29 November 2011
Tim Padfield: Archive materials exist in just one document available in just one place
IFLA works closely with the International Council on Archives (ICA) on copyright limitations and exceptions for libraries and archives. Tim Padfield works as Copyright Officer at the National Archives of the UK, and represents ICA in the drafting group on the ‘Treaty Proposal on Copyright Limitations and Exceptions for Libraries and Archives’. He explains the importance of limitations and exceptions for archives.
Archives are unique materials. They exist in just one document available in just one place.
a. Documentary materials are fragile. Paper, especially paper made in the 19th and 20th centuries, is often acidic so that it yellows then crumbles to dust. Traditional photographs are also paper based but have light sensitive silver emulsions that fade on exposure to bright light or that become yellowed if imperfectly fixed. Early 20th century films were made on nitrate stock which decays and is liable to spontaneous combustion while more recent acetate-based films also decay and become brittle so that they can no longer be shown. Sound recordings are commonly on plastic tape which also decays and becomes brittle.

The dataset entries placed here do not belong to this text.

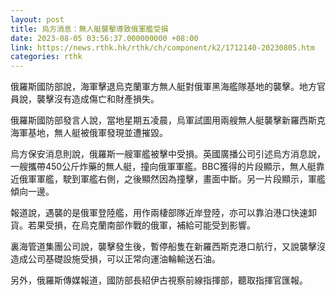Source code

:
 ```yaml
---
layout: post
title: 烏方消息：無人艇襲擊導致俄軍艦受損
date: 2023-08-05 03:56:37.000000000 +08:00
link: https://news.rthk.hk/rthk/ch/component/k2/1712140-20230805.htm
categories: rthk
---
```


俄羅斯國防部說，海軍擊退烏克蘭軍方無人艇對俄軍黑海艦隊基地的襲擊。地方官員說，襲擊沒有造成傷亡和財產損失。

俄羅斯國防部發言人說，當地星期五凌晨，烏軍試圖用兩艘無人艇襲擊新羅西斯克海軍基地，無人艇被俄軍發現並遭摧毀。

烏方保安消息則說，俄羅斯一艘軍艦被擊中受損。英國廣播公司引述烏方消息說，一艘攜帶450公斤炸藥的無人艇，撞向俄軍軍艦。BBC獲得的片段顯示，無人艇靠近俄軍軍艦，駛到軍艦右側，之後顯然因為撞擊，畫面中斷。另一片段顯示，軍艦傾向一邊。

報道說，遇襲的是俄軍登陸艦，用作兩棲部隊近岸登陸，亦可以靠泊港口快速卸貨。若果受損，在烏克蘭南部作戰的俄軍，補給可能受到影響。

裏海管道集團公司說，襲擊發生後，暫停船隻在新羅西斯克港口航行，又說襲擊沒造成公司基礎設施受損，可以正常向運油輪輸送石油。

另外，俄羅斯傳媒報道，國防部長紹伊古視察前線指揮部，聽取指揮官匯報。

The short life of digital materials of all kinds is well known: it is recommended to copy computer programs or files from one disc to another every five years because the plastic carriers fail, while all software, which is essential for digital materials to be accessible, is always being updated leaving older versions unusable once they cease to be supported. The facility to make analogue and digital copies of documentary material so that the works they embody are preserved is essential to ensure the preservation of the world's memory. It will benefit not only users but also rights owners since otherwise their works will disappear.
b. Researchers may visit an archive and study documents, but few are able to predict all the questions they will wish to ask of a particular source on the first occasion they see it. Rather than return to see it again, involving costs of travel and further wear and tear on the original, they prefer to be able to obtain a copy. Many other researchers do not have the resources or the ability to travel to the archive at all. For them the only solution is to obtain a copy, sent to their country. Thus limitations and exceptions permitting copying for users, for limited purposes, and the transmission of those copies overseas by such means as are appropriate in the modern world, are of great importance to archives, researchers and society.

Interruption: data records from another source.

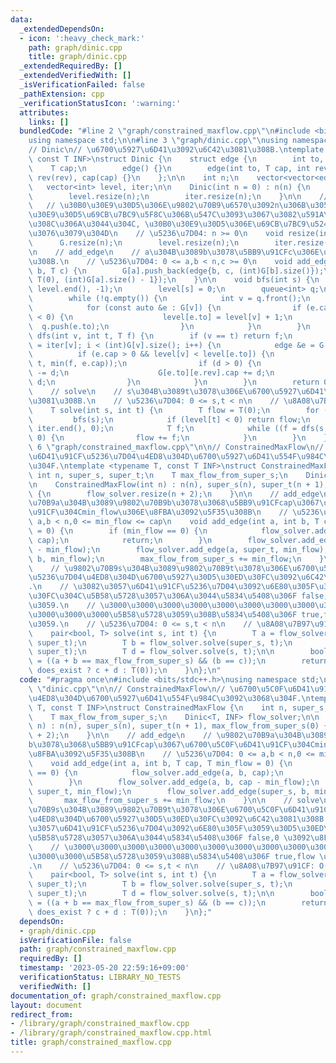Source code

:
 ```yaml
---
data:
  _extendedDependsOn:
  - icon: ':heavy_check_mark:'
    path: graph/dinic.cpp
    title: graph/dinic.cpp
  _extendedRequiredBy: []
  _extendedVerifiedWith: []
  _isVerificationFailed: false
  _pathExtension: cpp
  _verificationStatusIcon: ':warning:'
  attributes:
    links: []
  bundledCode: "#line 2 \"graph/constrained_maxflow.cpp\"\n#include <bits/stdc++.h>\n\
    using namespace std;\n\n#line 3 \"graph/dinic.cpp\"\nusing namespace std;\n\n\
    // Dinic\n// \u6700\u5927\u6D41\u3092\u6C42\u3081\u308B.\ntemplate <typename T,\
    \ const T INF>\nstruct Dinic {\n    struct edge {\n        int to, rev;\n    \
    \    T cap;\n        edge() {}\n        edge(int to, T cap, int rev) : to(to),\
    \ rev(rev), cap(cap) {}\n    };\n\n    int n;\n    vector<vector<edge>> G;\n \
    \   vector<int> level, iter;\n\n    Dinic(int n = 0) : n(n) {\n        G.resize(n);\n\
    \        level.resize(n);\n        iter.resize(n);\n    }\n\n    // resize\n \
    \   // \u30B0\u30E9\u30D5\u306E\u9802\u70B9\u6570\u3092n\u306B\u3059\u308B. \u30B0\
    \u30E9\u30D5\u69CB\u7BC9\u5F8C\u306B\u547C\u3093\u3067\u3082\u591A\u5206\u58CA\
    \u308C\u306A\u3044\u304C, \u30B0\u30E9\u30D5\u306E\u69CB\u7BC9\u524D\u306B\u547C\
    \u3076\u3079\u304D\n    // \u5236\u7D04: n >= 0\n    void resize(int n) {\n  \
    \      G.resize(n);\n        level.resize(n);\n        iter.resize(n);\n    }\n\
    \n    // add_edge\n    // a\u304B\u3089b\u3078\u5BB9\u91CFc\u306E\u8FBA\u3092\u306F\
    \u308B.\n    // \u5236\u7D04: 0 <= a,b < n,c >= 0\n    void add_edge(int a, int\
    \ b, T c) {\n        G[a].push_back(edge{b, c, (int)G[b].size()});\n        G[b].push_back(edge{a,\
    \ T(0), (int)G[a].size() - 1});\n    }\n\n    void bfs(int s) {\n        fill(level.begin(),\
    \ level.end(), -1);\n        level[s] = 0;\n        queue<int> q;\n        q.push(s);\n\
    \        while (!q.empty()) {\n            int v = q.front();\n            q.pop();\n\
    \            for (const auto &e : G[v]) {\n                if (e.cap > 0 && level[e.to]\
    \ < 0) {\n                    level[e.to] = level[v] + 1;\n                  \
    \  q.push(e.to);\n                }\n            }\n        }\n    }\n\n    T\
    \ dfs(int v, int t, T f) {\n        if (v == t) return f;\n        for (int &i\
    \ = iter[v]; i < (int)G[v].size(); i++) {\n            edge &e = G[v][i];\n  \
    \          if (e.cap > 0 && level[v] < level[e.to]) {\n                T d = dfs(e.to,\
    \ t, min(f, e.cap));\n                if (d > 0) {\n                    e.cap\
    \ -= d;\n                    G[e.to][e.rev].cap += d;\n                    return\
    \ d;\n                }\n            }\n        }\n        return 0;\n    }\n\n\
    \    // solve\n    // s\u304B\u3089t\u3078\u306E\u6700\u5927\u6D41\u3092\u6C42\
    \u3081\u308B.\n    // \u5236\u7D04: 0 <= s,t < n\n    // \u8A08\u7B97\u91CF: O(|V|^2|E|)\n\
    \    T solve(int s, int t) {\n        T flow = T(0);\n        for (;;) {\n   \
    \         bfs(s);\n            if (level[t] < 0) return flow;\n            fill(iter.begin(),\
    \ iter.end(), 0);\n            T f;\n            while ((f = dfs(s, t, INF)) >\
    \ 0) {\n                flow += f;\n            }\n        }\n    }\n};\n#line\
    \ 6 \"graph/constrained_maxflow.cpp\"\n\n// ConstrainedMaxFlow\n// \u6700\u5C0F\
    \u6D41\u91CF\u5236\u7D04\u4ED8\u304D\u6700\u5927\u6D41\u554F\u984C\u3092\u3068\
    \u304F.\ntemplate <typename T, const T INF>\nstruct ConstrainedMaxFlow {\n   \
    \ int n, super_s, super_t;\n    T max_flow_from_super_s;\n    Dinic<T, INF> flow_solver;\n\
    \n    ConstrainedMaxFlow(int n) : n(n), super_s(n), super_t(n + 1), max_flow_from_super_s(0)\
    \ {\n        flow_solver.resize(n + 2);\n    }\n\n    // add_edge\n    // \u9802\
    \u70B9a\u304B\u3089\u9802\u70B9b\u3078\u3068\u5BB9\u91CFcap\u3067\u6700\u5C0F\u6D41\
    \u91CF\u304Cmin_flow\u306E\u8FBA\u3092\u5F35\u308B\n    // \u5236\u7D04: 0 <=\
    \ a,b < n,0 <= min_flow <= cap\n    void add_edge(int a, int b, T cap, T min_flow\
    \ = 0) {\n        if (min_flow == 0) {\n            flow_solver.add_edge(a, b,\
    \ cap);\n            return;\n        }\n        flow_solver.add_edge(a, b, cap\
    \ - min_flow);\n        flow_solver.add_edge(a, super_t, min_flow);\n        flow_solver.add_edge(super_s,\
    \ b, min_flow);\n        max_flow_from_super_s += min_flow;\n    }\n\n    // solve\n\
    \    // \u9802\u70B9s\u304B\u3089\u9802\u70B9t\u3078\u306E\u6700\u5C0F\u6D41\u91CF\
    \u5236\u7D04\u4ED8\u304D\u6700\u5927\u30D5\u30ED\u30FC\u3092\u6C42\u3081\u308B\
    .\n    // \u3082\u3057\u6D41\u91CF\u5236\u7D04\u3092\u6E80\u305F\u3059\u30D5\u30ED\
    \u30FC\u304C\u5B58\u5728\u3057\u306A\u3044\u5834\u5408\u306F false,0 \u3092\u8FD4\
    \u3059.\n    // \u3000\u3000\u3000\u3000\u3000\u3000\u3000\u3000\u3000\u3000\u3000\
    \u3000\u3000\u3000\u5B58\u5728\u3059\u308B\u5834\u5408\u306F true,flow \u3092\u8FD4\
    \u3059.\n    // \u5236\u7D04: 0 <= s,t < n\n    // \u8A08\u7B97\u91CF: O(|V|^2|E|)\n\
    \    pair<bool, T> solve(int s, int t) {\n        T a = flow_solver.solve(super_s,\
    \ super_t);\n        T b = flow_solver.solve(super_s, t);\n        T c = flow_solver.solve(s,\
    \ super_t);\n        T d = flow_solver.solve(s, t);\n\n        bool does_exist\
    \ = ((a + b == max_flow_from_super_s) && (b == c));\n        return make_pair(does_exist,\
    \ does_exist ? c + d : T(0));\n    }\n};\n"
  code: "#pragma once\n#include <bits/stdc++.h>\nusing namespace std;\n\n#include\
    \ \"dinic.cpp\"\n\n// ConstrainedMaxFlow\n// \u6700\u5C0F\u6D41\u91CF\u5236\u7D04\
    \u4ED8\u304D\u6700\u5927\u6D41\u554F\u984C\u3092\u3068\u304F.\ntemplate <typename\
    \ T, const T INF>\nstruct ConstrainedMaxFlow {\n    int n, super_s, super_t;\n\
    \    T max_flow_from_super_s;\n    Dinic<T, INF> flow_solver;\n\n    ConstrainedMaxFlow(int\
    \ n) : n(n), super_s(n), super_t(n + 1), max_flow_from_super_s(0) {\n        flow_solver.resize(n\
    \ + 2);\n    }\n\n    // add_edge\n    // \u9802\u70B9a\u304B\u3089\u9802\u70B9\
    b\u3078\u3068\u5BB9\u91CFcap\u3067\u6700\u5C0F\u6D41\u91CF\u304Cmin_flow\u306E\
    \u8FBA\u3092\u5F35\u308B\n    // \u5236\u7D04: 0 <= a,b < n,0 <= min_flow <= cap\n\
    \    void add_edge(int a, int b, T cap, T min_flow = 0) {\n        if (min_flow\
    \ == 0) {\n            flow_solver.add_edge(a, b, cap);\n            return;\n\
    \        }\n        flow_solver.add_edge(a, b, cap - min_flow);\n        flow_solver.add_edge(a,\
    \ super_t, min_flow);\n        flow_solver.add_edge(super_s, b, min_flow);\n \
    \       max_flow_from_super_s += min_flow;\n    }\n\n    // solve\n    // \u9802\
    \u70B9s\u304B\u3089\u9802\u70B9t\u3078\u306E\u6700\u5C0F\u6D41\u91CF\u5236\u7D04\
    \u4ED8\u304D\u6700\u5927\u30D5\u30ED\u30FC\u3092\u6C42\u3081\u308B.\n    // \u3082\
    \u3057\u6D41\u91CF\u5236\u7D04\u3092\u6E80\u305F\u3059\u30D5\u30ED\u30FC\u304C\
    \u5B58\u5728\u3057\u306A\u3044\u5834\u5408\u306F false,0 \u3092\u8FD4\u3059.\n\
    \    // \u3000\u3000\u3000\u3000\u3000\u3000\u3000\u3000\u3000\u3000\u3000\u3000\
    \u3000\u3000\u5B58\u5728\u3059\u308B\u5834\u5408\u306F true,flow \u3092\u8FD4\u3059\
    .\n    // \u5236\u7D04: 0 <= s,t < n\n    // \u8A08\u7B97\u91CF: O(|V|^2|E|)\n\
    \    pair<bool, T> solve(int s, int t) {\n        T a = flow_solver.solve(super_s,\
    \ super_t);\n        T b = flow_solver.solve(super_s, t);\n        T c = flow_solver.solve(s,\
    \ super_t);\n        T d = flow_solver.solve(s, t);\n\n        bool does_exist\
    \ = ((a + b == max_flow_from_super_s) && (b == c));\n        return make_pair(does_exist,\
    \ does_exist ? c + d : T(0));\n    }\n};"
  dependsOn:
  - graph/dinic.cpp
  isVerificationFile: false
  path: graph/constrained_maxflow.cpp
  requiredBy: []
  timestamp: '2023-05-20 22:59:16+09:00'
  verificationStatus: LIBRARY_NO_TESTS
  verifiedWith: []
documentation_of: graph/constrained_maxflow.cpp
layout: document
redirect_from:
- /library/graph/constrained_maxflow.cpp
- /library/graph/constrained_maxflow.cpp.html
title: graph/constrained_maxflow.cpp
---
```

c. Over the last 20 years, it has become widely understood that for many people, information does not really exist unless it is available online. The demand for online access to materials in archives is very large and is growing. It has been estimated that some 40 percent of unpublished works in archives are orphan: the rights owners are unknown and untraceable even after a diligent enquiry. Without an exception enabling them to digitise these orphan works and make them available online, archives are unable to respond to the demands of society.